::: Supplied information :::

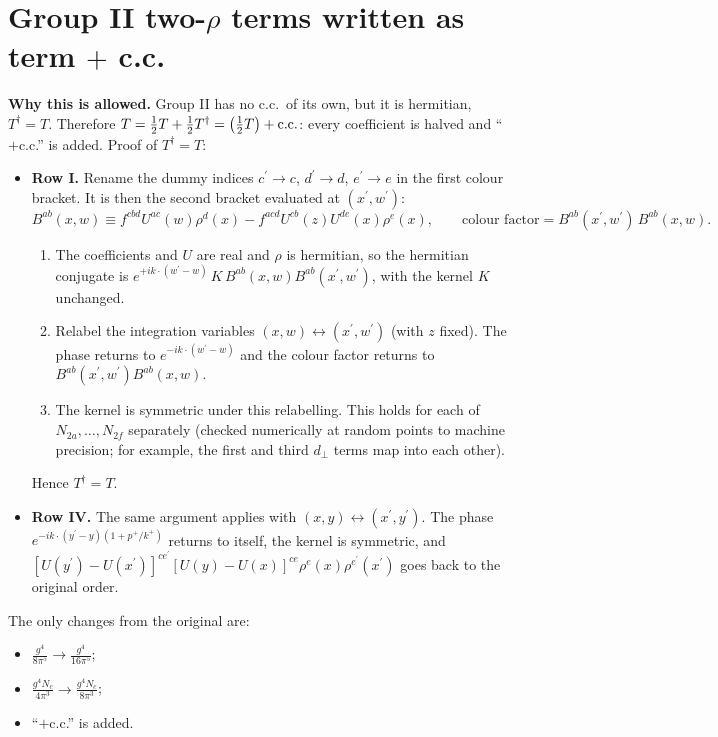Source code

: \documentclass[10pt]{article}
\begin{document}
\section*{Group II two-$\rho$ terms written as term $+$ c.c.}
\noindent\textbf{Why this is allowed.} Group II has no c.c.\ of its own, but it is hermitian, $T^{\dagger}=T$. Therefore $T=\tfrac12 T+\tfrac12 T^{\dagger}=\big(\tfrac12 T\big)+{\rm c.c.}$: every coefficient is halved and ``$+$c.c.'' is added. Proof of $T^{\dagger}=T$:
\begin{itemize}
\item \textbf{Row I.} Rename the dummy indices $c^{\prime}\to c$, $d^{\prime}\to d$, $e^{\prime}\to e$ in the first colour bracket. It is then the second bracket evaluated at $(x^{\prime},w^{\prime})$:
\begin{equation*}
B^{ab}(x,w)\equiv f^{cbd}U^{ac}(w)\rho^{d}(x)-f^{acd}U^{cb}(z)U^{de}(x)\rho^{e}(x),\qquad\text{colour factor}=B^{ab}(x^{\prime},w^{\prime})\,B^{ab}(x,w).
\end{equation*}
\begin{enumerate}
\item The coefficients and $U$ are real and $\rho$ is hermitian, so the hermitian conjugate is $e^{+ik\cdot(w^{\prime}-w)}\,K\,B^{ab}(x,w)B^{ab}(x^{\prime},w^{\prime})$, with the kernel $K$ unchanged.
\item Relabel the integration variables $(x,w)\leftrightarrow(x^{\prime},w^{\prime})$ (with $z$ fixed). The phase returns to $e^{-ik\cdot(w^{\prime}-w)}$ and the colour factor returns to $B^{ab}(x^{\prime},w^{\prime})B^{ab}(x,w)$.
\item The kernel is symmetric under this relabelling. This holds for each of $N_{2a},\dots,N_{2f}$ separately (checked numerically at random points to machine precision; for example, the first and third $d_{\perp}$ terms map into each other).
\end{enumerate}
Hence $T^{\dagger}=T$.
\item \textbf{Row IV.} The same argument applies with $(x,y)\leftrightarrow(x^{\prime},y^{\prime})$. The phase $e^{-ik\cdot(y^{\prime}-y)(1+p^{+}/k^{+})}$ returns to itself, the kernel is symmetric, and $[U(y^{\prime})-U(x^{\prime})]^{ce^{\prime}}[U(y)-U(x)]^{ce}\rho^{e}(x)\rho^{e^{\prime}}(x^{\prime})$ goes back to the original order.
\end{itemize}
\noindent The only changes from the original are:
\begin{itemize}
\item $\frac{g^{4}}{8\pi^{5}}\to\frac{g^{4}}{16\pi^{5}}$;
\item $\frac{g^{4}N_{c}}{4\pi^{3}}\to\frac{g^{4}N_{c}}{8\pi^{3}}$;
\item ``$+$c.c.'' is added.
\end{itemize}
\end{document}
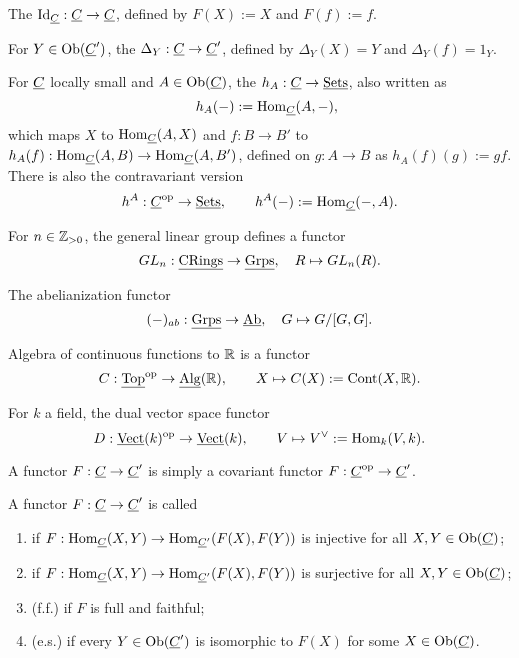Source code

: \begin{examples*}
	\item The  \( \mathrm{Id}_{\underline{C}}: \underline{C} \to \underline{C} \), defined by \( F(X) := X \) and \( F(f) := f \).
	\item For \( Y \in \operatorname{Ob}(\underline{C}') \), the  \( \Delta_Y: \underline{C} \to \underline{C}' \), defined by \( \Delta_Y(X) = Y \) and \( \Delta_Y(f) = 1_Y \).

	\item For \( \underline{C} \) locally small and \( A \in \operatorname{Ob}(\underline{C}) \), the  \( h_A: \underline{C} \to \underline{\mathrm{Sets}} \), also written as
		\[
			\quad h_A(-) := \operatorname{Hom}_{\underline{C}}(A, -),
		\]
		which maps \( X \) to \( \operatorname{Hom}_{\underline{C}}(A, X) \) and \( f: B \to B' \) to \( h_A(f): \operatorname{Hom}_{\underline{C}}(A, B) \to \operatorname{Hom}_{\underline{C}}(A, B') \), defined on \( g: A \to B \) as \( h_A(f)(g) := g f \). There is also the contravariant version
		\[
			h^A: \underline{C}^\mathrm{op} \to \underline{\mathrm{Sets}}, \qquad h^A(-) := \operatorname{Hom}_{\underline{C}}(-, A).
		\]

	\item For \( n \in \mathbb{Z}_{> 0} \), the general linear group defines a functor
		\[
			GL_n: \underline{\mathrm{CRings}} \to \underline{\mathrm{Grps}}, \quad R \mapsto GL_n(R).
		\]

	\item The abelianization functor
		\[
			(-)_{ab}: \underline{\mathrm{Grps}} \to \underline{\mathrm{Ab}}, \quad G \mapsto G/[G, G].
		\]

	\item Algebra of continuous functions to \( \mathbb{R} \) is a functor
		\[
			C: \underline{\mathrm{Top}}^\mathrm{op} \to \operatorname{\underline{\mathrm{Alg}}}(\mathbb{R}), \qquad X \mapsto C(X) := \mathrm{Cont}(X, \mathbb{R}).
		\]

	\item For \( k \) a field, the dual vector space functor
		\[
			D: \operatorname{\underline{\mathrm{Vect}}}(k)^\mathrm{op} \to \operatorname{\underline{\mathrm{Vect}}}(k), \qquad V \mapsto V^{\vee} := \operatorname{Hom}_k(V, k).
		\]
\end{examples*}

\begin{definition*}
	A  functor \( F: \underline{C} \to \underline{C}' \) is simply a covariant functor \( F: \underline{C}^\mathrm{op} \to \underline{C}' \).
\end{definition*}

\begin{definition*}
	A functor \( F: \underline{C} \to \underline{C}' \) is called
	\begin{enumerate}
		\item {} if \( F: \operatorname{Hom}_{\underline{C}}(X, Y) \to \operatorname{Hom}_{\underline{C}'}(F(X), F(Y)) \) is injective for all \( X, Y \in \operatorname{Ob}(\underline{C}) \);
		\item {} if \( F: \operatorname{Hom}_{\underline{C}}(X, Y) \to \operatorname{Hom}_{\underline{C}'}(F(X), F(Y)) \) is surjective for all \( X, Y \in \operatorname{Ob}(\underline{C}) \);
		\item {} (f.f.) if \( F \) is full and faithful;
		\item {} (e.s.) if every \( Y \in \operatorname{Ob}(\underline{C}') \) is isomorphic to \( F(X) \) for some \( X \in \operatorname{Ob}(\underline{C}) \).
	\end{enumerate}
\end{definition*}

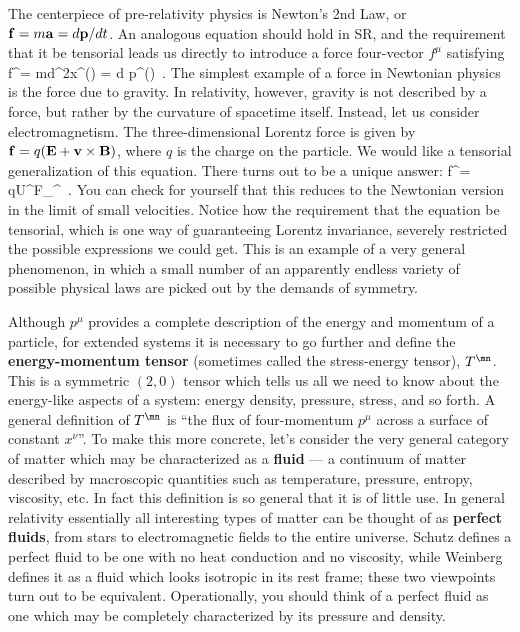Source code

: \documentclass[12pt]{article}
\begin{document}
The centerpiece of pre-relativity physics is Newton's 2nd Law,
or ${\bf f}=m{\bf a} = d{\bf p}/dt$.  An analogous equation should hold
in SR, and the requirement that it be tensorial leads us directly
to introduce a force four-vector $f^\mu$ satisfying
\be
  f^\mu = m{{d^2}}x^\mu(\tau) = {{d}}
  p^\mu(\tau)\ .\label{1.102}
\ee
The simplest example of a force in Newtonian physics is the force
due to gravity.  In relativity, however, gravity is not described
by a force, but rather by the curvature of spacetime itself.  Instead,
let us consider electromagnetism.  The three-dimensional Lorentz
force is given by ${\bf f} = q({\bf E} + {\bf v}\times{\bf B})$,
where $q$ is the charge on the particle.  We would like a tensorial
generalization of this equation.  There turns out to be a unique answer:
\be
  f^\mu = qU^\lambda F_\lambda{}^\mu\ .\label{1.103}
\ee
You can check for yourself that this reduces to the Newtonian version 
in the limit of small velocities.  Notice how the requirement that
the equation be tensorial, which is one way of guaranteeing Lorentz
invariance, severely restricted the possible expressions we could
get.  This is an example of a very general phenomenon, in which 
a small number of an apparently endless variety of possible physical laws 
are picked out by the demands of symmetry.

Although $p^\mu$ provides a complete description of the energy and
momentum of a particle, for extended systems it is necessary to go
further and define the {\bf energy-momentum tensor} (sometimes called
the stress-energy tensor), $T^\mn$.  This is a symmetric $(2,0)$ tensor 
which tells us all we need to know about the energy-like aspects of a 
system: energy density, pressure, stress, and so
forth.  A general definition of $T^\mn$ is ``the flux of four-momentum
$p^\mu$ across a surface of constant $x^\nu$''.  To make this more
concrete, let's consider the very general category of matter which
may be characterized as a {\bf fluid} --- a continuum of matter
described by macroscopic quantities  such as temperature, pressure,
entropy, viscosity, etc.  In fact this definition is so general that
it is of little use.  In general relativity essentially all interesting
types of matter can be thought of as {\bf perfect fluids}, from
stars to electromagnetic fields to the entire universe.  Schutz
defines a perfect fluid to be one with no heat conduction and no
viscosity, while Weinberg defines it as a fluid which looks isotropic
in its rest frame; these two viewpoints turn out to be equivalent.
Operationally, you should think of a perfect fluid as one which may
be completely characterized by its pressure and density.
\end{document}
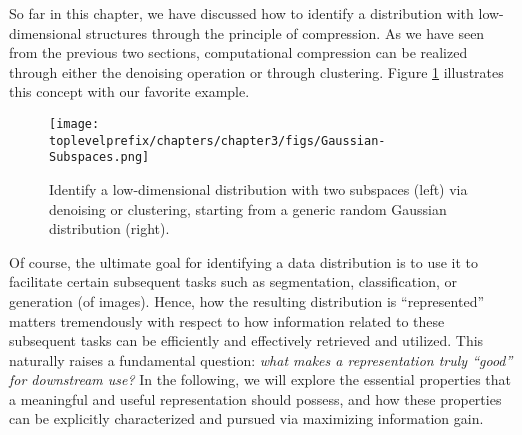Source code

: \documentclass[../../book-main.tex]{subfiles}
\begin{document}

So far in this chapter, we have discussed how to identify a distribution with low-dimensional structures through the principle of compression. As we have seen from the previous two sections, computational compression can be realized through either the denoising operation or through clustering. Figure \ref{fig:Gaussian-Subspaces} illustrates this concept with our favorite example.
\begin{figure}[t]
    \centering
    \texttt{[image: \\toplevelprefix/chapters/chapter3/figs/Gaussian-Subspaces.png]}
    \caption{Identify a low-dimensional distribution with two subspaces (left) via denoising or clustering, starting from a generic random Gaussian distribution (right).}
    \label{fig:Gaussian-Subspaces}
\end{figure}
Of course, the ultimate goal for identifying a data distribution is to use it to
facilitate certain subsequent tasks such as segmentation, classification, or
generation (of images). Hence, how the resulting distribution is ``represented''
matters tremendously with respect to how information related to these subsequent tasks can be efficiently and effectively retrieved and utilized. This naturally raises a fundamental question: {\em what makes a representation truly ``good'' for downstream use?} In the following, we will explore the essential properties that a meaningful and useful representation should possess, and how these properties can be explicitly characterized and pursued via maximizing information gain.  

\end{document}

:::

[Description of the task]: Reproduce, word for word, every line from the start of the records down to and including the line with "II two-$\rho$ terms"; skip the pictures.

[Output for this exercise]:
Source code

: \documentclass[10pt]{article}
\begin{document}
\section*{Group II two-$\rho$ terms written as term $+$ c.c.}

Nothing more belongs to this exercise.